Wednesday, 7 October 2009

International Connexions with Russia and Japan

One of the most satisfying links enjoyed by the Robert Burns World Federation is with the charity, The St Petersburg Forum, which has its roots in an association forged between Scotland and Russia during the 900-day siege of Leningrad in WWII. As a token of solidarity during the siege, the women of Airdrie and Coatbridge sent an Album of Friendship to the women of Leningrad (now known as St Petersburg) which had a huge impact on morale and so began the link with Scotland. In the mid-nineties the St Petersburg Forum charity was set up and one of its major initiatives is to organise schools competitions with a Scottish theme. The winners of the ‘Knowledge of Scotland’ competition are rewarded with a two-week tour of Scotland and I had the pleasure of meeting this year’s winners on two occasions. The first was in the Globe Inn, Dumfries, on Sunday 27th September, where the Russian students were joined by local Scottish youngsters for an evening concert organised by Jane Brown, the manager of the Globe Inn and an ardent supporter of the St Petersburg Forum. On the Russian side, Liza Kozunova and Veronica Shcheveleva gave their humorous take on the tradition of Hogmanay and Victor Zheltyannikakov enlightened us on the history of the Stone of Destiny, all of them displaying an impressive mastery of the English language. Corin Halliday led off the Scottish side with his stirring bagpiping followed by recitations and songs from Megan Mulgrew, Heather McCafferty and Sean McKenzie with Bethany Hanley chipping in with her spirited bagpiping. A most enjoyable evening.

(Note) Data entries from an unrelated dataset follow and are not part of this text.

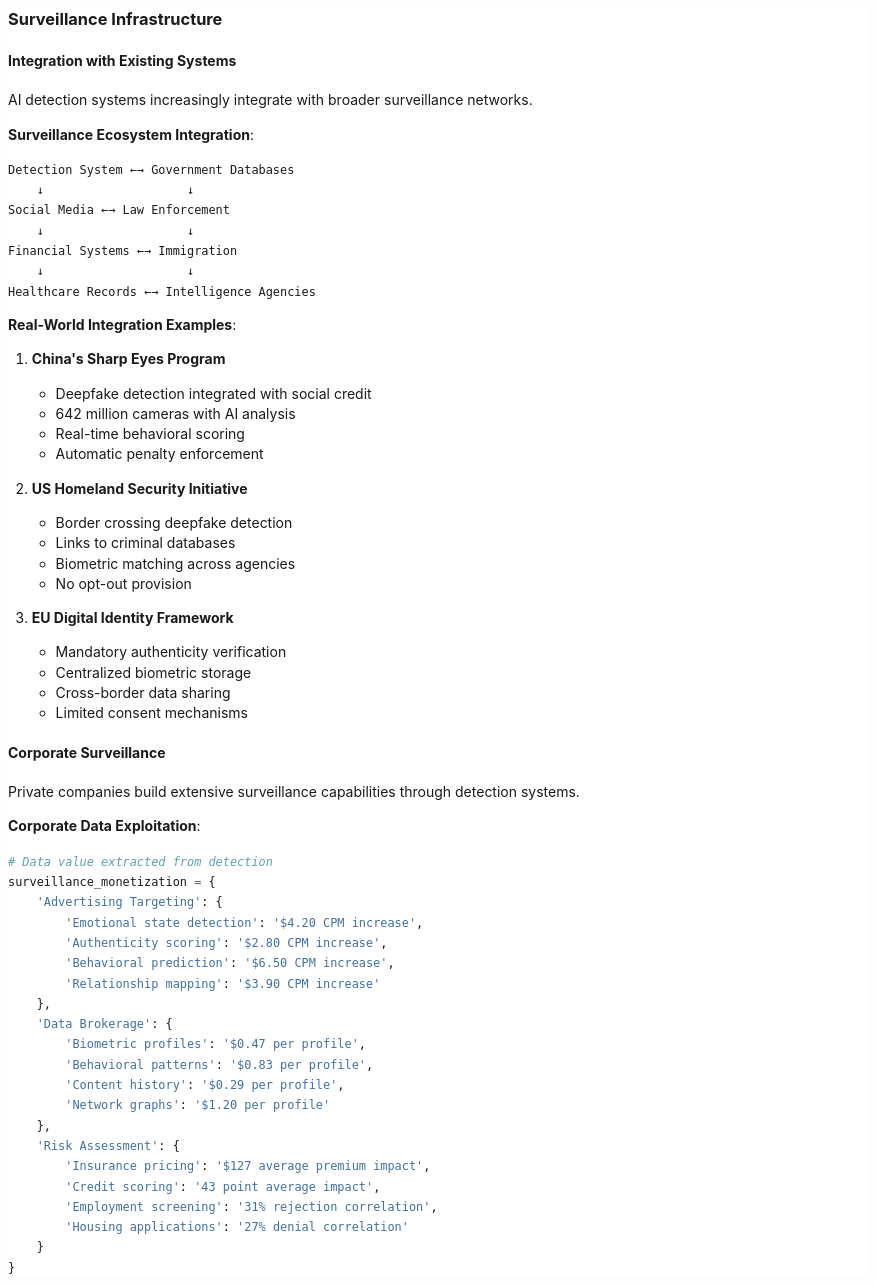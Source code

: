 ### Surveillance Infrastructure

#### Integration with Existing Systems

AI detection systems increasingly integrate with broader surveillance networks.

**Surveillance Ecosystem Integration**:
```
Detection System ←→ Government Databases
    ↓                    ↓
Social Media ←→ Law Enforcement
    ↓                    ↓
Financial Systems ←→ Immigration
    ↓                    ↓
Healthcare Records ←→ Intelligence Agencies
```

**Real-World Integration Examples**:

1. **China's Sharp Eyes Program**
   - Deepfake detection integrated with social credit
   - 642 million cameras with AI analysis
   - Real-time behavioral scoring
   - Automatic penalty enforcement

2. **US Homeland Security Initiative**
   - Border crossing deepfake detection
   - Links to criminal databases
   - Biometric matching across agencies
   - No opt-out provision

3. **EU Digital Identity Framework**
   - Mandatory authenticity verification
   - Centralized biometric storage
   - Cross-border data sharing
   - Limited consent mechanisms

#### Corporate Surveillance

Private companies build extensive surveillance capabilities through detection systems.

**Corporate Data Exploitation**:
```python
# Data value extracted from detection
surveillance_monetization = {
    'Advertising Targeting': {
        'Emotional state detection': '$4.20 CPM increase',
        'Authenticity scoring': '$2.80 CPM increase',
        'Behavioral prediction': '$6.50 CPM increase',
        'Relationship mapping': '$3.90 CPM increase'
    },
    'Data Brokerage': {
        'Biometric profiles': '$0.47 per profile',
        'Behavioral patterns': '$0.83 per profile',
        'Content history': '$0.29 per profile',
        'Network graphs': '$1.20 per profile'
    },
    'Risk Assessment': {
        'Insurance pricing': '$127 average premium impact',
        'Credit scoring': '43 point average impact',
        'Employment screening': '31% rejection correlation',
        'Housing applications': '27% denial correlation'
    }
}
```
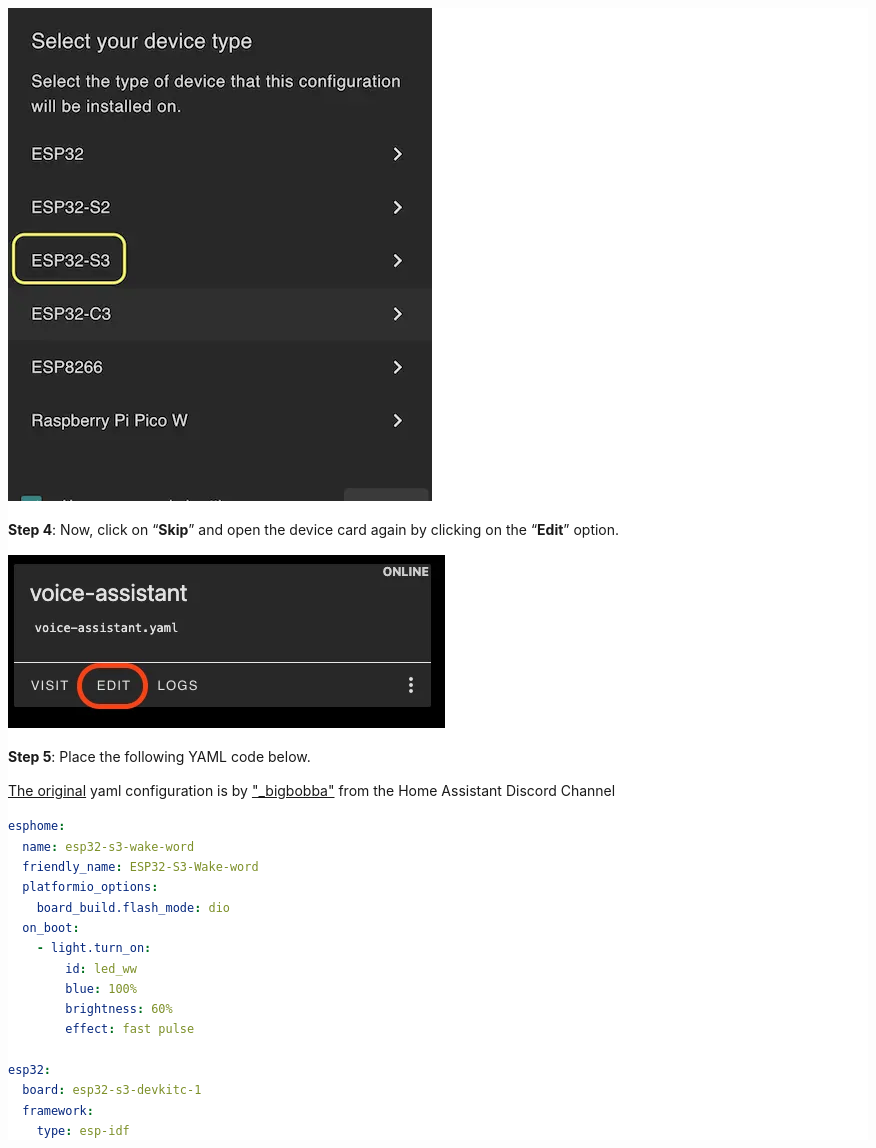 ![1-select-esp32-device.webp](/static/images/2024/on-device-wake-word/esphome-select.webp)

**Step 4**: Now, click on “**Skip**” and open the device card again by clicking on the “**Edit**” option.

![2-edit-device.webp](/static/images/2023/esp32-voice-assistant/2-edit-device.webp)

**Step 5**: Place the following YAML code below.

[The original](https://github.com/BigBobbas/esphome_firmware/blob/main/kahrendt_micro_wake_word/obww_esp32_s3_mic_and_speaker.yaml) yaml configuration is by ["_bigbobba"](https://github.com/BigBobbas/) from the Home Assistant Discord Channel

```yaml
esphome:
  name: esp32-s3-wake-word
  friendly_name: ESP32-S3-Wake-word
  platformio_options:
    board_build.flash_mode: dio
  on_boot:
    - light.turn_on:
        id: led_ww
        blue: 100%
        brightness: 60%
        effect: fast pulse

esp32:
  board: esp32-s3-devkitc-1
  framework:
    type: esp-idf

```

Russian students with Young Burnsians and piper

The second occasion was two days later in the Eastwood Theatre, Giffnock, where the Russian students were joined by clarsach players Clara Wheeler and Cheryl Turner from St Ninians High School, both members of the East Renfrewshire Symphony Orchestra which will be touring St Petersburg next June. On this occasion Veronica gave a very moving address on the Holocaust Memorial Garden in Pushkin, Victor displayed his virtuosity on the classical guitar and Liza performed a brilliant gypsy dance which had the audience clapping enthusiastically. The photograph shows the three St Petersburg students, me, and Councillor Alan Lafferty the Education Convenor for East Renfrewshire Council. On the wall behind are some of the paintings from the Forum’s art competition organised by May McMaster. Also taking part were Helen Morrison, Anne Fawbert, and Tom and Elizabeth Clark, all doing splendid work with the Forum.

Keeping up the international theme, I spent a very enjoyable day, on Wednesday 30 September, with a Japanese journalist, Yoichi Haruyama, a staff writer on the Saturday edition of Japan’s largest selling newspaper The Asahi Shimbun which has an 8 million daily circulation. He is researching the origin of Auld Lang Syne so Burns Chronicle Editor, Peter Westwood, and I took him, and his very accomplished translator Yuko Satoh to Ellisland Farm to show him the very room in which Burns wrote his great anthem which is so popular in Japan that many people there believe it is a Japanese song! The article is due out by the end of the year and we have been promised an advance copy. We also showed them the Globe Inn, where they enjoyed the superb Cullen Skink soup, and Jane Brown kindly gave them a conducted tour of Burns’ favourite howff before we rounded of the tour with a visit to Burns House and the Mausoleum at St Michael’s Church. The photograph shows from left to right: Yoichi Katuyama, me, Yuko Satoh, Les Byers Curator at Ellisland Farm, Peter Westwood and Ronnie Cairns, Chairman of The Friends of Ellisland

Continuing the Japanese theme, my wife Pat and I were invited to a private viewing of Japanese Art and Crafts in the Dovecot Studio, Edinburgh, organised by Kozo Yoshino on behalf of the Victor Murphy Memorial Trust and opened by the Consul General of Japan, Mr Masataka Tarahara. The invitation stemmed from a guided tour I had given Kozo, and some visiting guests, of Broughton House, the National Trust of Scotland property in Kirkcudbright, with its wonderful Burns Collection and Japanese paintings by Edward Atkinson Hornel. Mixing with other guests I became even more aware of the popularity of Burns in Japan, especially his songs, yet again reinforcing the impact of Burns’ international appeal.

1 comment:

  1. Great to read these reports Mike...and the photos are an excellent touch. Keep up the good work.